XSLT - cant copy elements only once in complexed graph representation


I have XML data (GraphML) i need to transform for my application. The XML represents a graph, that has nodes of labels "User" and "Item", and edges of label "HAS_HOBBY" and "FRIEND_OF".

Given a specific user, I want to get after the transform all his friends that share at least one hobby with him, and those hobbies (represented by items). "friends" are represented by "FRIEND_OF" edge element, and hobbies by "HAS_HOBBY".

I have my XSLT (i'm kinda new at this) that can find the items needed and the friends, however in my logic i cant manage to copy a friend just once - it is done once for every hobby he shares with the original user. I do this by going over each of the friend's hobbies for each of the user's hobbies, and when there's a match - i print the item (hobby) (which is okay), and the friend - however this friend is printed every time a match is found, resulting in multiple occurrences of this friend, which is undesired.

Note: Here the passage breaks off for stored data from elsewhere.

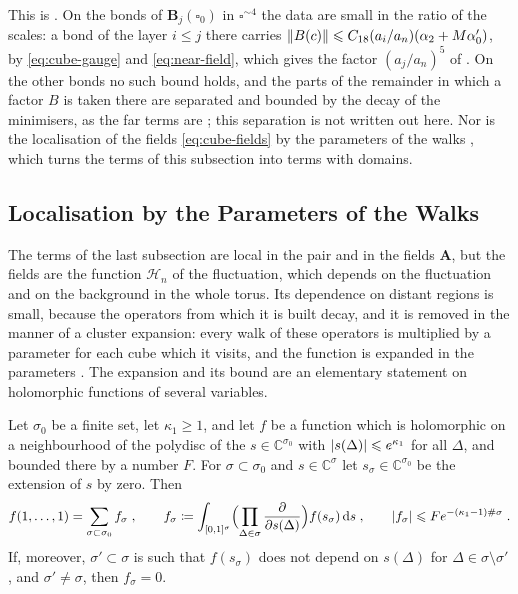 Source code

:\documentclass[11pt]{preprint}
\newcommand{\dd}{\mathrm{d}}
\DeclarePairedDelimiter{\abs}{\lvert}{\rvert}
\DeclarePairedDelimiter{\norm}{\lVert}{\rVert}
\numberwithin{equation}{section}
\begin{document}
This is \cite[(3.34), (3.54)]{BalabanRG1}. On the bonds of $\mathbf B_j(\square_0)$ in $\square^{\sim4}$ the data are small in the ratio of the scales: a bond of the layer $i \leqslant j$ there carries $\norm{B(c)} \leqslant C_{18}(a_i/a_n)(\alpha_2 + M\alpha'_0)$, by \eqref{eq:cube-gauge} and \eqref{eq:near-field}, which gives the factor $(a_j/a_n)^5$ of \cite[(3.35)]{BalabanRG1}. On the other bonds no such bound holds, and the parts of the remainder in which a factor $B$ is taken there are separated and bounded by the decay of the minimisers, as the far terms are \cite[p.~280]{BalabanRG1}; this separation is not written out here. Nor is the localisation of the fields \eqref{eq:cube-fields} by the parameters of the walks \cite[Sect.~1]{BalabanRG2}, which turns the terms of this subsection into terms with domains.

\subsection{Localisation by the Parameters of the Walks}\label{sec:walk-parameters}

The terms of the last subsection are local in the pair and in the fields $\mathbf A$, but the fields are the function $\mathcal H_n$ of the fluctuation, which depends on the fluctuation and on the background in the whole torus. Its dependence on distant regions is small, because the operators from which it is built decay, and it is removed in the manner of a cluster expansion: every walk of these operators is multiplied by a parameter for each cube which it visits, and the function is expanded in the parameters \cite[(1.5)--(1.25), pp.~3--7]{BalabanRG2}. The expansion and its bound are an elementary statement on holomorphic functions of several variables.

\begin{lemma}\label{lem:parameter-expansion}
Let $\sigma_0$ be a finite set, let $\kappa_1 \geqslant 1$, and let $f$ be a function which is holomorphic on a neighbourhood of the polydisc of the $s \in \mathbb C^{\sigma_0}$ with $\abs{s(\Delta)} \leqslant e^{\kappa_1}$ for all $\Delta$, and bounded there by a number $F$. For $\sigma \subset \sigma_0$ and $s \in \mathbb C^{\sigma}$ let $s_\sigma \in \mathbb C^{\sigma_0}$ be the extension of $s$ by zero. Then
\begin{equation}\label{eq:parameter-expansion}
    f(1, \dots, 1) = \sum_{\sigma \subset \sigma_0}f_\sigma\;,
    \qquad
    f_\sigma \coloneqq \int_{[0,1]^\sigma}\Bigl(\prod_{\Delta \in \sigma}\frac{\partial}{\partial s(\Delta)}\Bigr)f(s_\sigma)\,\dd s\;,
    \qquad
    \abs{f_\sigma} \leqslant Fe^{-(\kappa_1 - 1)\#\sigma}\;.
\end{equation}
If, moreover, $\sigma' \subset \sigma$ is such that $f(s_\sigma)$ does not depend on $s(\Delta)$ for $\Delta \in \sigma \setminus \sigma'$, and $\sigma' \neq \sigma$, then $f_\sigma = 0$.
\end{lemma}
\end{document}
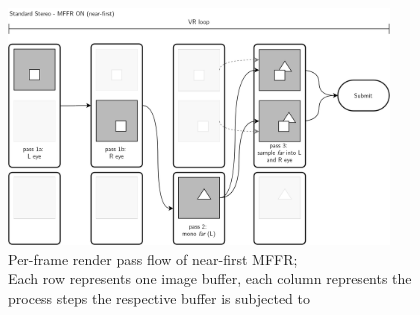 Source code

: \begin{figure}[htb]
  \centering
  \includegraphics[width=0.9\textwidth]{pictures/MFFR_nearfirst}
  \caption{Per-frame render pass flow of near-first \gls{MFFR}; \\
  Each row represents one image buffer, each column represents the process steps the respective buffer is subjected to} \label{fig:flowchart_MFFR_NearFirst}
\end{figure}
 
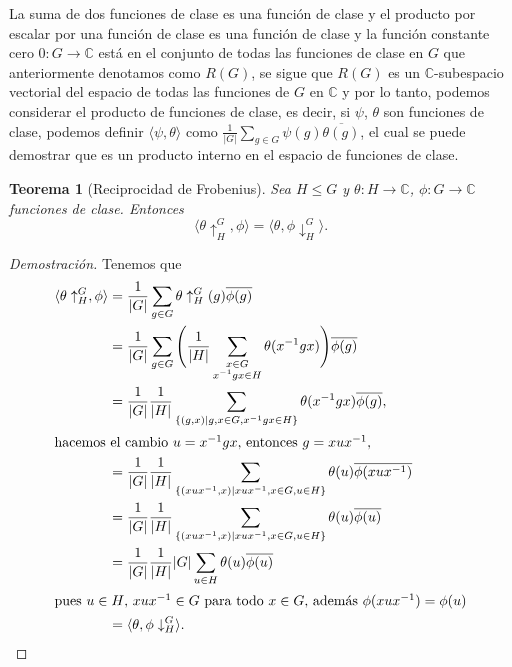 \documentclass[12pt]{book}
\newtheorem{theorem}{Teorema}[section]
\theoremstyle{definition}
\newcounter{in}
\newcounter{ini}
\begin{document}
La suma de dos funciones de clase es una función de clase y el
producto por escalar por una función de clase es una función de clase
y la función constante cero $0:G\rightarrow \mathbb{C}$ está en el conjunto de todas las funciones de clase en $G$
que anteriormente denotamos como $R(G)$, se sigue que $R(G)$ es un $\mathbb{C}$-subespacio vectorial
del espacio de todas las funciones  de $G$ en $\mathbb{C}$ y por lo
tanto, podemos considerar el producto de funciones de clase, es decir,
si $\psi$, $\theta$ son funciones de clase, podemos definir
$\langle\psi,\theta\rangle$ como $\frac{1}{|G|}\sum_{g\in
  G}\psi(g)\overline{\theta(g)}$, el cual se puede demostrar que es un producto
interno en el espacio de funciones de clase.
\begin{theorem}[Reciprocidad de Frobenius]
  \label{frobenius}
  Sea $H\leq G$ y $\theta:H\rightarrow\mathbb{C}$,
  $\phi:G\rightarrow \mathbb{C}$ funciones de
  clase. Entonces
  \begin{equation*}
    \langle\theta\uparrow^{G}_{H},\phi\rangle=\langle\theta,\phi\downarrow^{G}_{H}\rangle.
  \end{equation*}
\end{theorem}
\begin{proof}[Demostración]
  Tenemos que 
  \begin{align*}
    \langle\theta\uparrow^{G}_{H},\phi\rangle&=\frac{1}{|G|}\sum_{g\in
      G}\theta\uparrow^{G}_{H}(g)\overline{\phi(g)}\\
    &=\frac{1}{|G|}\sum_{g\in G}\Bigg(\frac{1}{|H|}\sum_{\substack{x\in
        G\\x^{-1}gx\in H}}\theta(x^{-1}gx)\Bigg)\overline{\phi(g)}\\
    &=\frac{1}{|G|}\frac{1}{|H|}\sum_{\{(g,x)\mid g,x\in G,x^{-1}gx\in
      H\}}\theta(x^{-1}gx)\overline{\phi(g)},\\
    \intertext{hacemos el cambio $u=x^{-1}gx$, entonces $g=xux^{-1}$,}
    &=\frac{1}{|G|}\frac{1}{|H|}\sum_{\{(xux^{-1},x)\mid xux^{-1},x\in
      G,u\in H\}}\theta(u)\overline{\phi(xux^{-1})}\\
    &=\frac{1}{|G|}\frac{1}{|H|}\sum_{\{(xux^{-1},x)\mid xux^{-1},x\in G,u\in H\}}\theta(u)\overline{\phi(u)}\\
    &=\frac{1}{|G|}\frac{1}{|H|}|G|\sum_{u\in
      H}\theta(u)\overline{\phi(u)}\\
    \intertext{pues $u\in H$, $xux^{-1}\in G$ para todo $x\in G$,
      además $\phi(xux^{-1})=\phi(u)$}
    &=\langle\theta,\phi\downarrow^{G}_{H}\rangle.
 \end{align*} 
\end{proof}
\end{document}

I tried searching for ways to avoid this, but i think my entire logic is flawed implementing this solution. I have no other ideas, though.

Here's my XSL:

<?xml version="1.0"?>
<xsl:stylesheet version="1.0"
    xmlns:xsl="http://www.w3.org/1999/XSL/Transform"
    xmlns:ns="http://graphml.graphdrawing.org/xmlns"
    xmlns="http://graphml.graphdrawing.org/xmlns"
    exclude-result-prefixes="ns #default">
  <xsl:strip-space elements="*"/>
  <xsl:output indent="yes"/>



  <!--Identity template: default copy all content into the output -->
  <xsl:template match="node()|@*">
    <xsl:copy>
      <xsl:apply-templates select="node()|@*"/>
    </xsl:copy>
  </xsl:template>

  <!-- Don't copy tags called 'node or edge' -->
  <xsl:template match="ns:node" />
  <xsl:template match="ns:edge" />



  <xsl:template match="ns:node[ns:data[@key='username' and . = 'c']]">
    <xsl:copy>
      <xsl:apply-templates select="node()|@*"/>
    </xsl:copy>

    <xsl:variable name="USERID" select="@id"/>

    <xsl:for-each select="//ns:edge"> 

      <xsl:if test="@source=$USERID">

        <xsl:variable name="TARGET" select="@target"/>
        <xsl:for-each select="//ns:node[@id=$TARGET]">
          <!-- finds USERNAME's hobbies -->

          <xsl:for-each select="//ns:edge[@source=$USERID and @label='HAS_HOBBY']">
            <xsl:variable name="HOBBYTARGET" select="@target"/>
            <xsl:for-each select="//ns:edge[@source=$TARGET and @label='HAS_HOBBY']">
              <xsl:if test="@target=$HOBBYTARGET">
                <!-- Shared hobby with friend -->
                <xsl:for-each select="//ns:node[@id=$HOBBYTARGET]">
                  <xsl:copy>
                    <xsl:apply-templates select="node()|@*"/>
                  </xsl:copy>
                </xsl:for-each>


              </xsl:if>
            </xsl:for-each>  
          </xsl:for-each>
        </xsl:for-each>
      </xsl:if>

      <xsl:if test="@target=$USERID">

        <xsl:variable name="SOURCE" select="@source"/>
        <xsl:for-each select="//ns:node[@id=$SOURCE]">
          <!-- finds USERNAME's hobbies -->

          <xsl:for-each select="//ns:edge[@source=$USERID and @label='HAS_HOBBY']">
            <xsl:variable name="HOBBYTARGET" select="@target"/>
            <xsl:for-each select="//ns:edge[@source=$SOURCE and @label='HAS_HOBBY']">
              <xsl:if test="@target=$HOBBYTARGET">
                <!-- Shared hobby with friend -->
                <xsl:for-each select="//ns:node[@id=$HOBBYTARGET]">
                  <xsl:copy>
                    <xsl:apply-templates select="node()|@*"/>
                  </xsl:copy>
                </xsl:for-each>


              </xsl:if>
            </xsl:for-each>  
          </xsl:for-each>

        </xsl:for-each>
      </xsl:if>
    </xsl:for-each>

  </xsl:template>

</xsl:stylesheet>

At the moment the friend's copy is missing but it would be right after the "Shared hobby with friend" comment.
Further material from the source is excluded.